A new genetic study of wild honey bees living in forests near Ithaca, New York, sheds light on how they rapidly evolved resistance in response to the deadly parasitic mite Varroa destructor. The mite, originally from Asia, has been implicated in causing the deaths of millions of bee colonies across North America and Europe, and yet the population in Ithaca is still going strong, despite being infected with the parasite in the mid-1990s.
“They took a hit, but they recovered,” explains Alexander Mikheyev, a professor at the Okinawa Institute of Science and Technology Graduate University in Japan and lead author of the paper published in Nature Communications. “The population appears to have developed genetic resistance.”
The researchers were able to track genetic changes that occurred in the population because samples of bees from the same forest were collected in 1977. This allowed the team to compare the DNA of the 1977 bees to some collected in 2010, covering the period during which the population became infected with the Varroa mites. An opportunity to do such an analysis – especially with bees – is incredibly rare, because few people collect the insects and fewer still preserve them in ways in which DNA can then be extracted. In fact, the scientists had to develop a new DNA analysis tool that can work using degraded DNA from museum specimens.
By comparing the bees from the same colonies, only 33 years apart, they were able to observe natural selection in action through the bees' genomes. Firstly, they found that the diversity of mitochondrial DNA in the insects, which is only passed on through the female line, was massively reduced. This implies that at some point in the bee population’s history, most of the queen bees were wiped out, with maybe only four or five surviving to repopulate the forest.
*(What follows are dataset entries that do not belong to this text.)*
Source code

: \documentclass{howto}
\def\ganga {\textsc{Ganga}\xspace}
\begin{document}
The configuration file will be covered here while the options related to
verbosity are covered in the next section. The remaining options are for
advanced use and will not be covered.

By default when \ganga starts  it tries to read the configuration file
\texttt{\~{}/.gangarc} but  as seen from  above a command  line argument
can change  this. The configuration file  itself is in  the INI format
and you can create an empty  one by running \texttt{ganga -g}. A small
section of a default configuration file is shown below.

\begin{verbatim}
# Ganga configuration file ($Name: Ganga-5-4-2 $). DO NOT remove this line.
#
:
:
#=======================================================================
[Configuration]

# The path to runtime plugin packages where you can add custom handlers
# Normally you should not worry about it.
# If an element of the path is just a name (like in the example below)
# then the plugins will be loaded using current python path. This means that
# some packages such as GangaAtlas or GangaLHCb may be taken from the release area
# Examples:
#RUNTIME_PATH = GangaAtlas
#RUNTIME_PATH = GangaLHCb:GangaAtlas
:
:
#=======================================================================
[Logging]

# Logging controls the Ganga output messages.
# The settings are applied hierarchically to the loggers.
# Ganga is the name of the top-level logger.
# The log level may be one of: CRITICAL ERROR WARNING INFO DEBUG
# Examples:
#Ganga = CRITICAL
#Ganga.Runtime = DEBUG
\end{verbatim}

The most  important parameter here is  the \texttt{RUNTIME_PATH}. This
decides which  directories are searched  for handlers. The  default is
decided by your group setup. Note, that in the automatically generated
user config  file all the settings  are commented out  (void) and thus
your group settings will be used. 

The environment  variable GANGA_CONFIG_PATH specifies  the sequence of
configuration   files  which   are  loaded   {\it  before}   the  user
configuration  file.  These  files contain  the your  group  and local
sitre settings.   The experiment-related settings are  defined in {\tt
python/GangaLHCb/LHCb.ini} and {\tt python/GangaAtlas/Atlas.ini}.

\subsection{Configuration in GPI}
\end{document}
Despite this huge reduction in the diversity of their mitochondrial genes, the diversity in the rest of the bees' DNA remained high. It is this genetic diversity that increases the chance that an organism will be able to adapt when faced with pressures such as disease. The researchers were also able to observe a change in a gene called AmDOP3, which is related to a dopamine receptor gene that has been shown to play a role in aversive memory formation in bees. They also noted that the bees evolved to be smaller, perhaps to reduce the developing time of their young and thus beat the mites to adulthood.
The researchers, however, stress that because these changes have occurred over a 33-year period, they cannot say for certain if such changes were in direct response to the mite infestation, though due to the high degree of change, it is unlikely to have happened by chance. They now plan on now looking at which genes might offer resistance to Varroa mites, a process that could help commercial bee keepers and breeders to develop bees that are naturally resistant to the parasite and thus reduce their reliance on yet more pesticides.